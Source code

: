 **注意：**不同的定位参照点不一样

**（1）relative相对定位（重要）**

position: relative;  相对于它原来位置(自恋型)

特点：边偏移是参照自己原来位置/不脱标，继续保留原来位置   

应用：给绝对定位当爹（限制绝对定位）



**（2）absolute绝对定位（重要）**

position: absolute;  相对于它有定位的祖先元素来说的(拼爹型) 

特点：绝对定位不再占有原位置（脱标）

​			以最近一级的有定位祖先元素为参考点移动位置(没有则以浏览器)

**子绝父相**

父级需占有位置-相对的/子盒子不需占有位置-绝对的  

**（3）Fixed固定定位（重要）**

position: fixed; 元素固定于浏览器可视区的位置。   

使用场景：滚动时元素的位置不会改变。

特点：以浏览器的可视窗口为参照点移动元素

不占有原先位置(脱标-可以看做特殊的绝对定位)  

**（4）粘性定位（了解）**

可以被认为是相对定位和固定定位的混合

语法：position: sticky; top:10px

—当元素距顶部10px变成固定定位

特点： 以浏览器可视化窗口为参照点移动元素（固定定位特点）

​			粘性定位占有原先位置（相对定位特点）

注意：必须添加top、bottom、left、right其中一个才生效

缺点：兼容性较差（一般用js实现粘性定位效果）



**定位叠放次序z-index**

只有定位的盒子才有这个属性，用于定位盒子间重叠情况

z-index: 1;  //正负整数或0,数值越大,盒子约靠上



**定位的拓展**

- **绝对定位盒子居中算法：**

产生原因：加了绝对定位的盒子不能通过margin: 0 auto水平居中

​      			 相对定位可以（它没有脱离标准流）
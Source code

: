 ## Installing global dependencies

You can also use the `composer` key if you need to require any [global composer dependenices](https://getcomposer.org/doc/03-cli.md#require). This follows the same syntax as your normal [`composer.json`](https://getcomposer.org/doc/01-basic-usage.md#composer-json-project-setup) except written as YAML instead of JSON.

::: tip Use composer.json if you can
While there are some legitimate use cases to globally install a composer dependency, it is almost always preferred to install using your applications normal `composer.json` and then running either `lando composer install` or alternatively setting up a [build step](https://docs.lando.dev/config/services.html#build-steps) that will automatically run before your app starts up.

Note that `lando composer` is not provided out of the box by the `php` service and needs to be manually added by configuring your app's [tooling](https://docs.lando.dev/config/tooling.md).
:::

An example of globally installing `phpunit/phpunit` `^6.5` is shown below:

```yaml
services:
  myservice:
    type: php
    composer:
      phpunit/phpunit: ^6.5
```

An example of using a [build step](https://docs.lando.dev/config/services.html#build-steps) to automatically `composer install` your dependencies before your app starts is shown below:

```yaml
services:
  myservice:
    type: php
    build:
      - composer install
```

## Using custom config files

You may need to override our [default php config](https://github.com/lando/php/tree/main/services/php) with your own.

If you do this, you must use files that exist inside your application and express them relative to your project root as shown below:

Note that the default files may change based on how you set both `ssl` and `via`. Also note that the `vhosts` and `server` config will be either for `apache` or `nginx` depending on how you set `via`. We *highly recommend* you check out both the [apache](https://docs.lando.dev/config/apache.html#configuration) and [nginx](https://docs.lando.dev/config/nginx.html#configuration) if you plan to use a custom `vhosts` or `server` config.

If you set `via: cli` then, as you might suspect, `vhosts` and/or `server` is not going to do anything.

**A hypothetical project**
★ ★ ★ ★
- _Assignment_
Work through the material above and count the lines that contain the word "your". Only the number is to be given.

- _Final answer_
6